Par ailleurs le gouvernement a décrété un jour de deuil national pour les policiers tués au cours des opérations ce dimanche 7 juin.

L’action policière continue

D’après radio La Voz et répercuté par le site de la CNR (coordination des radios), les policiers auraient emmené des blessés soignés dans deux hôpitaux sans qu’il soit possible de savoir où.

Journée de mobilisation le 11 juin

Après une première manifestation vendredi soir dans les rues de Lima, de Arequipa, et d’autres villes, les différents secteurs sociaux, associatifs, politiques se mobilisent. 
Comme l’avait déjà annoncé l’ AIDESEP et son porte-parole Alberto Pizango (en fuite et recherché par la police), un ensemble d’organisations sociales et politiques dont la CGTP ont annoncé que le 11 juin serait une journée de mobilisation générale dans le pays pour exiger l’abrogation des décrets pris par le gouvernement.

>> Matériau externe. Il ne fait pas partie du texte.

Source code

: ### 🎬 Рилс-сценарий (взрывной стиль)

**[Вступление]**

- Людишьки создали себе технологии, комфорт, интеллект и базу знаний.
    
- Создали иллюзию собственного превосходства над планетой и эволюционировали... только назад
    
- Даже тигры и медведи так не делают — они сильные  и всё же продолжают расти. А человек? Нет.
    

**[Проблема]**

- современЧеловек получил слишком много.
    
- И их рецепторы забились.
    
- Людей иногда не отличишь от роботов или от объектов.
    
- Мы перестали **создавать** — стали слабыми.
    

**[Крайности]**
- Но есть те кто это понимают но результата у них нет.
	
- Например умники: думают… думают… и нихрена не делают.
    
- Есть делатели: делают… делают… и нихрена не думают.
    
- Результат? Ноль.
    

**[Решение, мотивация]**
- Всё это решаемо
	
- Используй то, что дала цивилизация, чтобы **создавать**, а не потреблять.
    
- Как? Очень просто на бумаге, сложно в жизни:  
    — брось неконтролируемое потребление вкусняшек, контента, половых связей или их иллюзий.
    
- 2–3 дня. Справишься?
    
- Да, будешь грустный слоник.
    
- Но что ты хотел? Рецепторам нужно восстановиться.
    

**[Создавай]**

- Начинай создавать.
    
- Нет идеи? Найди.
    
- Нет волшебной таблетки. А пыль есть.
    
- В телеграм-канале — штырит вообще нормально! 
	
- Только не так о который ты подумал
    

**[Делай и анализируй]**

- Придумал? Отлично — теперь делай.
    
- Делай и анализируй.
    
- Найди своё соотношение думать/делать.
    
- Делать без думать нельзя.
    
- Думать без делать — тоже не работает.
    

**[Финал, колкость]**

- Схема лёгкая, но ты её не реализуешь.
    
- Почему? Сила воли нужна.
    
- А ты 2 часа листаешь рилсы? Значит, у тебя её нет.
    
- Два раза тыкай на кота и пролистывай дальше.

De leur côté, des associations de la société civiles se mobilisent également et demande au gouvernement de cesser ses actions dans la zone en conflit. Elles rappellent que le gouvernement est responsable car ce sont les députés apristes (parti gouvernemental) qui ont repoussé une nouvelle fois l’examen de la demande d’abrogation du décret contesté et dont la constitutionalité a été reconnue par Commission constitutionnelle du congrès.

Enfin, les appels au Pérou et en dehors se multiplient contre l’action du gouvernement péruvien

Source : http://nantes.indymedia.org/article...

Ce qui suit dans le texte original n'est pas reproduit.